Facts:
The appellant registered under clearing & forwarding agent’s services was audited. The department found difference in the amounts captured in the ST-3 returns and the financials. The appellant did not provide reconciliation of the difference before the adjudicating authority but before the Tribunal reconciled it and submitted that the said difference was on account of (a) margin of freight on account of freight forwarding activity and (b) recovery of destination charges from its clients for service provided by foreign-service providers.
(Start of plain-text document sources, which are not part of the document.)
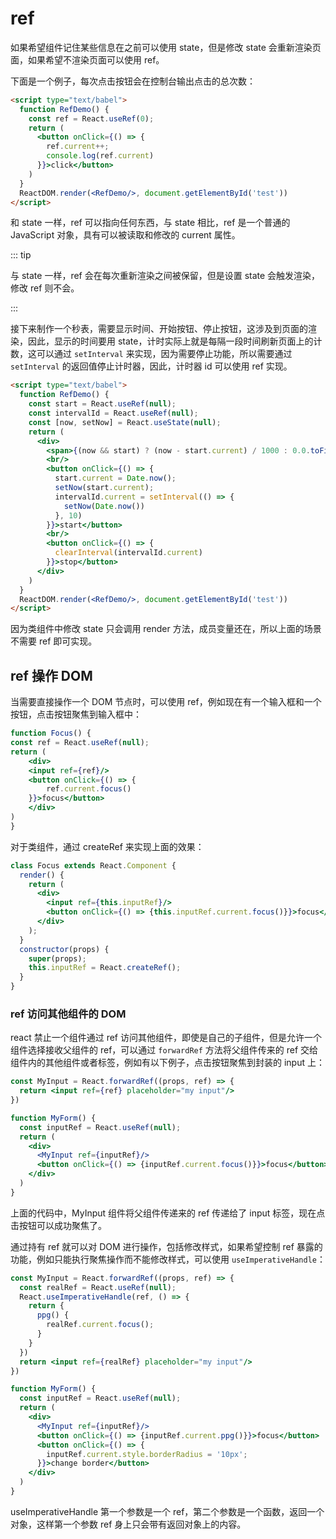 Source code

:# ref

如果希望组件记住某些信息在之前可以使用 state，但是修改 state 会重新渲染页面，如果希望不渲染页面可以使用 ref。

下面是一个例子，每次点击按钮会在控制台输出点击的总次数：

```html
<script type="text/babel">
  function RefDemo() {
    const ref = React.useRef(0);
    return (
      <button onClick={() => {
        ref.current++;
        console.log(ref.current)
      }}>click</button>
    )
  }
  ReactDOM.render(<RefDemo/>, document.getElementById('test'))
</script>
```

和 state 一样，ref 可以指向任何东西，与 state 相比，ref 是一个普通的 JavaScript 对象，具有可以被读取和修改的 current 属性。

::: tip

与 state 一样，ref 会在每次重新渲染之间被保留，但是设置 state 会触发渲染，修改 ref 则不会。

:::

接下来制作一个秒表，需要显示时间、开始按钮、停止按钮，这涉及到页面的渲染，因此，显示的时间要用 state，计时实际上就是每隔一段时间刷新页面上的计数，这可以通过 `setInterval` 来实现，因为需要停止功能，所以需要通过 `setInterval` 的返回值停止计时器，因此，计时器 id 可以使用 ref 实现。

```html
<script type="text/babel">
  function RefDemo() {
    const start = React.useRef(null);
    const intervalId = React.useRef(null);
    const [now, setNow] = React.useState(null);
    return (
      <div>
        <span>{(now && start) ? (now - start.current) / 1000 : 0.0.toFixed(3)}</span>
        <br/>
        <button onClick={() => {
          start.current = Date.now();
          setNow(start.current);
          intervalId.current = setInterval(() => {
            setNow(Date.now())
          }, 10)
        }}>start</button>
        <br/>
        <button onClick={() => {
          clearInterval(intervalId.current)
        }}>stop</button>
      </div>
    )
  }
  ReactDOM.render(<RefDemo/>, document.getElementById('test'))
</script>
```

因为类组件中修改 state 只会调用 render 方法，成员变量还在，所以上面的场景不需要 ref 即可实现。

## ref 操作 DOM

当需要直接操作一个 DOM 节点时，可以使用 ref，例如现在有一个输入框和一个按钮，点击按钮聚焦到输入框中：

```jsx
function Focus() {
const ref = React.useRef(null);
return (
    <div>
    <input ref={ref}/>
    <button onClick={() => {
        ref.current.focus()
    }}>focus</button>
    </div>
)
}
```

对于类组件，通过 createRef 来实现上面的效果：

```jsx
class Focus extends React.Component {
  render() {
    return (
      <div>
        <input ref={this.inputRef}/>
        <button onClick={() => {this.inputRef.current.focus()}}>focus</button>
      </div>
    );
  }
  constructor(props) {
    super(props);
    this.inputRef = React.createRef();
  }
}
```

### ref 访问其他组件的 DOM

react 禁止一个组件通过 ref 访问其他组件，即使是自己的子组件，但是允许一个组件选择接收父组件的 ref，可以通过 `forwardRef` 方法将父组件传来的 ref 交给组件内的其他组件或者标签，例如有以下例子，点击按钮聚焦到封装的 input 上：

```jsx
const MyInput = React.forwardRef((props, ref) => {
  return <input ref={ref} placeholder="my input"/>
})

function MyForm() {
  const inputRef = React.useRef(null);
  return (
    <div>
      <MyInput ref={inputRef}/>
      <button onClick={() => {inputRef.current.focus()}}>focus</button>
    </div>
  )
}
```

上面的代码中，MyInput 组件将父组件传递来的 ref 传递给了 input 标签，现在点击按钮可以成功聚焦了。

通过持有 ref 就可以对 DOM 进行操作，包括修改样式，如果希望控制 ref 暴露的功能，例如只能执行聚焦操作而不能修改样式，可以使用 `useImperativeHandle`：

```jsx
const MyInput = React.forwardRef((props, ref) => {
  const realRef = React.useRef(null);
  React.useImperativeHandle(ref, () => {
    return {
      ppg() {
        realRef.current.focus();
      }
    }
  })
  return <input ref={realRef} placeholder="my input"/>
})

function MyForm() {
  const inputRef = React.useRef(null);
  return (
    <div>
      <MyInput ref={inputRef}/>
      <button onClick={() => {inputRef.current.ppg()}}>focus</button>
      <button onClick={() => {
        inputRef.current.style.borderRadius = '10px';
      }}>change border</button>
    </div>
  )
}
```

useImperativeHandle 第一个参数是一个 ref，第二个参数是一个函数，返回一个对象，这样第一个参数 ref 身上只会带有返回对象上的内容。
The Tribunal considering the submissions of the appellant directed pre-deposit of Rs.40,57,603/- against which the appeal was made to the High Court. The appellant’s counsel submitted that freight margin was not exigible to service tax under the clearing & forwarding agent’s service and relied on the case of CCE, Panchkula vs. Kulcip Medicines Pvt. Ltd. 2009 (14) STR 608 (P & H). Recovery of destination charges is also not liable for service tax as service was provided outside India and therefore covered under Rule 3(ii) of the Import of Service Rules.
Held:
The Tribunal had found substance in the arguments of the appellant’s counsel and therefore scaled down the tax liability and further in respect of destination charges even though the Tribunal rendered a prima facie finding against the Appellant. The Hon. Court found this aspect arguable and therefore directed a pre-deposit of Rs. 20 lakh in cash and directed the Tribunal to hear the appeal in accordance with law and uninfluenced by any earlier observations.